## Definition
A **Multilayer Perceptron (MLP)** is a feedforward neural network composed of multiple layers of neurons, where each layer applies an affine transformation followed by a non-linear activation. The simplest "deep" architecture and the foundational template for nearly every neural network.
## Architecture
For $L$ layers:
$
h^{(0)} = x
$
$
h^{(\ell)} = \sigma(W^{(\ell)} h^{(\ell-1)} + b^{(\ell)}) \quad \text{for } \ell = 1, \dots, L
$
$
\hat y = h^{(L)}
$
- $W^{(\ell)}$ — weight matrix of layer $\ell$.
- $b^{(\ell)}$ — bias vector.
- $\sigma$ — activation function (ReLU, GELU, sigmoid, tanh).
## Why Multiple Layers Matter
A single-layer network (perceptron) can only represent linearly separable functions. Adding hidden layers gives the model the ability to represent arbitrary non-linear functions (Universal Approximation Theorem).

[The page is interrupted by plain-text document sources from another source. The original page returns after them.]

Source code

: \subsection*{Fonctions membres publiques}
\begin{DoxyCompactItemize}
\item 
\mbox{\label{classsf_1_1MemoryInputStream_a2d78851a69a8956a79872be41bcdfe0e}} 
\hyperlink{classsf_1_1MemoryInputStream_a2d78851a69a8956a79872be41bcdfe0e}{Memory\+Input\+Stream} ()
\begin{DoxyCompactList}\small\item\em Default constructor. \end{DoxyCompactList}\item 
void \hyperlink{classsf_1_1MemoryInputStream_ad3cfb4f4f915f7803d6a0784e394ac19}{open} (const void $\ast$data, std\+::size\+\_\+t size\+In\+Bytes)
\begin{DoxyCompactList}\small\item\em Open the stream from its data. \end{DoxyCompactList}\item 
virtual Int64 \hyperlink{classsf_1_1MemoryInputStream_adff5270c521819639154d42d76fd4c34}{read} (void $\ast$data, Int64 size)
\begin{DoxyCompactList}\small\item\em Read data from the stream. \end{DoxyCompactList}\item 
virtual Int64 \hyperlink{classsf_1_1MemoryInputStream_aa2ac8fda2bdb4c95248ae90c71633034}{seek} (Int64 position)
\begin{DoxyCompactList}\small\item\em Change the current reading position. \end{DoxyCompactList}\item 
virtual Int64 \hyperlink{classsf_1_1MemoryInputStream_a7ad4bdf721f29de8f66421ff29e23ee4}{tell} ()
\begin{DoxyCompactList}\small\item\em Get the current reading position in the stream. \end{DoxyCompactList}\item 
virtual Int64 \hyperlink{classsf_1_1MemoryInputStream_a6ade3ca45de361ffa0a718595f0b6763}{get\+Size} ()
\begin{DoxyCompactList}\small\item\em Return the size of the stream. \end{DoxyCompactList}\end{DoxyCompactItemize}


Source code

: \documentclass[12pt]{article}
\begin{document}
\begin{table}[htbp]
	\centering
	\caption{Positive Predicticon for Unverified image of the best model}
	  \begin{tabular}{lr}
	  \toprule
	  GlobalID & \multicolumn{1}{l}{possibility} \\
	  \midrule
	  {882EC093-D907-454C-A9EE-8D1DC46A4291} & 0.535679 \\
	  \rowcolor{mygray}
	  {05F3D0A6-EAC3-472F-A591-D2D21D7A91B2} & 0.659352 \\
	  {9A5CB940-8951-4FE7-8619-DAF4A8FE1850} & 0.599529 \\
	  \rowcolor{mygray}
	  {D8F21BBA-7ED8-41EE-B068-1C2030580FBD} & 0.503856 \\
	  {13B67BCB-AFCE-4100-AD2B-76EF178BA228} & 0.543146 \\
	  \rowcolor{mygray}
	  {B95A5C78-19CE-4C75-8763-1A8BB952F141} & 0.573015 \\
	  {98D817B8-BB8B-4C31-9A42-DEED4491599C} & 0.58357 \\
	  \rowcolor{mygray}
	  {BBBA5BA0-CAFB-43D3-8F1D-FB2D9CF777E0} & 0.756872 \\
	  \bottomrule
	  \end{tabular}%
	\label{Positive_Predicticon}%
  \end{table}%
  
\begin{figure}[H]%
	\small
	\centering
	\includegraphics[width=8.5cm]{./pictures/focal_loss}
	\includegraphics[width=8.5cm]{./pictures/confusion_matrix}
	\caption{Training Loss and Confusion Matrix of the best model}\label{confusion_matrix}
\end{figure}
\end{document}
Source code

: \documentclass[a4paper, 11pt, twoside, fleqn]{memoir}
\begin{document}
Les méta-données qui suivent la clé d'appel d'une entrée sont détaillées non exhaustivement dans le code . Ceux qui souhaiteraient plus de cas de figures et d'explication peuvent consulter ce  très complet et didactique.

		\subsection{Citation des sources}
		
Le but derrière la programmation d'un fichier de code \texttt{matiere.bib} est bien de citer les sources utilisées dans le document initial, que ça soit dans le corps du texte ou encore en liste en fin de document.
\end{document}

Depth matters because deep networks compose functions hierarchically — features in early layers combine into more abstract features in later layers.
## Training
Standard recipe:
1. Forward pass — compute predictions.
2. Compute loss against true labels.
3. [[Backpropagation]] — compute gradients of loss with respect to all parameters.
4. Update parameters via an optimiser (SGD, Adam — see [[Optimizers SGD Adam]]).
## Output Layer Conventions
- **Regression:** linear output, MSE loss.
- **Binary classification:** sigmoid output, binary cross-entropy.
- **Multi-class classification:** softmax output, categorical cross-entropy.
## Key Hyperparameters
- **Depth** (number of hidden layers): 2-10 for tabular tasks; many more for vision/NLP.
- **Width** (neurons per layer): 32-1024 typical.
- **Activation:** ReLU is the default; GELU and SwiGLU in modern transformers.
- **Initialisation:** He or Xavier; never zeros.
## Strengths
- **Universal approximator** — given enough capacity, can represent any continuous function.
- **End-to-end learnable.**
- **GPU-friendly** with batch processing.
## Weaknesses
- **Doesn't exploit structural priors.** For images, convolutional networks vastly outperform MLPs of comparable size — exploiting spatial locality.
- **Many parameters** for high-dimensional inputs (`d * h` connections in the first layer alone).
- **Black-box.** Interpretability is hard.
## When Used in 2026
- **Tabular data** — when you want to capture interactions a tree-based model misses (though usually XGBoost still wins).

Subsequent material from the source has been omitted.